[Document images with source code]
━━━

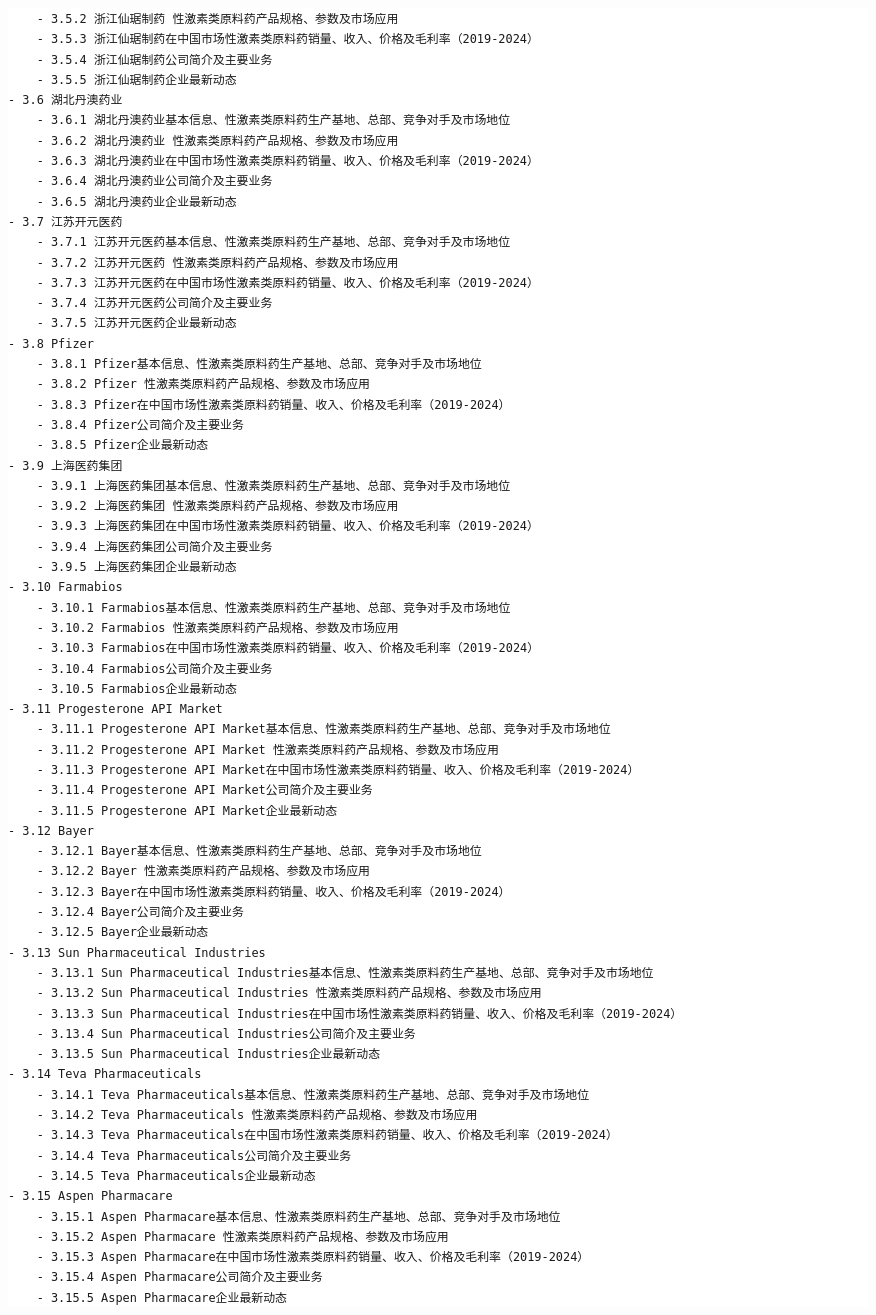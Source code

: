         - 3.5.2 浙江仙琚制药 性激素类原料药产品规格、参数及市场应用
        - 3.5.3 浙江仙琚制药在中国市场性激素类原料药销量、收入、价格及毛利率（2019-2024）
        - 3.5.4 浙江仙琚制药公司简介及主要业务
        - 3.5.5 浙江仙琚制药企业最新动态
    - 3.6 湖北丹澳药业
        - 3.6.1 湖北丹澳药业基本信息、性激素类原料药生产基地、总部、竞争对手及市场地位
        - 3.6.2 湖北丹澳药业 性激素类原料药产品规格、参数及市场应用
        - 3.6.3 湖北丹澳药业在中国市场性激素类原料药销量、收入、价格及毛利率（2019-2024）
        - 3.6.4 湖北丹澳药业公司简介及主要业务
        - 3.6.5 湖北丹澳药业企业最新动态
    - 3.7 江苏开元医药
        - 3.7.1 江苏开元医药基本信息、性激素类原料药生产基地、总部、竞争对手及市场地位
        - 3.7.2 江苏开元医药 性激素类原料药产品规格、参数及市场应用
        - 3.7.3 江苏开元医药在中国市场性激素类原料药销量、收入、价格及毛利率（2019-2024）
        - 3.7.4 江苏开元医药公司简介及主要业务
        - 3.7.5 江苏开元医药企业最新动态
    - 3.8 Pfizer
        - 3.8.1 Pfizer基本信息、性激素类原料药生产基地、总部、竞争对手及市场地位
        - 3.8.2 Pfizer 性激素类原料药产品规格、参数及市场应用
        - 3.8.3 Pfizer在中国市场性激素类原料药销量、收入、价格及毛利率（2019-2024）
        - 3.8.4 Pfizer公司简介及主要业务
        - 3.8.5 Pfizer企业最新动态
    - 3.9 上海医药集团
        - 3.9.1 上海医药集团基本信息、性激素类原料药生产基地、总部、竞争对手及市场地位
        - 3.9.2 上海医药集团 性激素类原料药产品规格、参数及市场应用
        - 3.9.3 上海医药集团在中国市场性激素类原料药销量、收入、价格及毛利率（2019-2024）
        - 3.9.4 上海医药集团公司简介及主要业务
        - 3.9.5 上海医药集团企业最新动态
    - 3.10 Farmabios
        - 3.10.1 Farmabios基本信息、性激素类原料药生产基地、总部、竞争对手及市场地位
        - 3.10.2 Farmabios 性激素类原料药产品规格、参数及市场应用
        - 3.10.3 Farmabios在中国市场性激素类原料药销量、收入、价格及毛利率（2019-2024）
        - 3.10.4 Farmabios公司简介及主要业务
        - 3.10.5 Farmabios企业最新动态
    - 3.11 Progesterone API Market
        - 3.11.1 Progesterone API Market基本信息、性激素类原料药生产基地、总部、竞争对手及市场地位
        - 3.11.2 Progesterone API Market 性激素类原料药产品规格、参数及市场应用
        - 3.11.3 Progesterone API Market在中国市场性激素类原料药销量、收入、价格及毛利率（2019-2024）
        - 3.11.4 Progesterone API Market公司简介及主要业务
        - 3.11.5 Progesterone API Market企业最新动态
    - 3.12 Bayer
        - 3.12.1 Bayer基本信息、性激素类原料药生产基地、总部、竞争对手及市场地位
        - 3.12.2 Bayer 性激素类原料药产品规格、参数及市场应用
        - 3.12.3 Bayer在中国市场性激素类原料药销量、收入、价格及毛利率（2019-2024）
        - 3.12.4 Bayer公司简介及主要业务
        - 3.12.5 Bayer企业最新动态
    - 3.13 Sun Pharmaceutical Industries
        - 3.13.1 Sun Pharmaceutical Industries基本信息、性激素类原料药生产基地、总部、竞争对手及市场地位
        - 3.13.2 Sun Pharmaceutical Industries 性激素类原料药产品规格、参数及市场应用
        - 3.13.3 Sun Pharmaceutical Industries在中国市场性激素类原料药销量、收入、价格及毛利率（2019-2024）
        - 3.13.4 Sun Pharmaceutical Industries公司简介及主要业务
        - 3.13.5 Sun Pharmaceutical Industries企业最新动态
    - 3.14 Teva Pharmaceuticals
        - 3.14.1 Teva Pharmaceuticals基本信息、性激素类原料药生产基地、总部、竞争对手及市场地位
        - 3.14.2 Teva Pharmaceuticals 性激素类原料药产品规格、参数及市场应用
        - 3.14.3 Teva Pharmaceuticals在中国市场性激素类原料药销量、收入、价格及毛利率（2019-2024）
        - 3.14.4 Teva Pharmaceuticals公司简介及主要业务
        - 3.14.5 Teva Pharmaceuticals企业最新动态
    - 3.15 Aspen Pharmacare
        - 3.15.1 Aspen Pharmacare基本信息、性激素类原料药生产基地、总部、竞争对手及市场地位
        - 3.15.2 Aspen Pharmacare 性激素类原料药产品规格、参数及市场应用
        - 3.15.3 Aspen Pharmacare在中国市场性激素类原料药销量、收入、价格及毛利率（2019-2024）
        - 3.15.4 Aspen Pharmacare公司简介及主要业务
        - 3.15.5 Aspen Pharmacare企业最新动态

━━━

§ **DESCRIPTION OF THE TASK**:
In the data above, find each line that has the word "Progesterone" and copy it out.

§ **ANSWER FOR THIS EXERCISE**:
    - 3.11 Progesterone API Market
        - 3.11.1 Progesterone API Market基本信息、性激素类原料药生产基地、总部、竞争对手及市场地位
        - 3.11.2 Progesterone API Market 性激素类原料药产品规格、参数及市场应用
        - 3.11.3 Progesterone API Market在中国市场性激素类原料药销量、收入、价格及毛利率（2019-2024）
        - 3.11.4 Progesterone API Market公司简介及主要业务
        - 3.11.5 Progesterone API Market企业最新动态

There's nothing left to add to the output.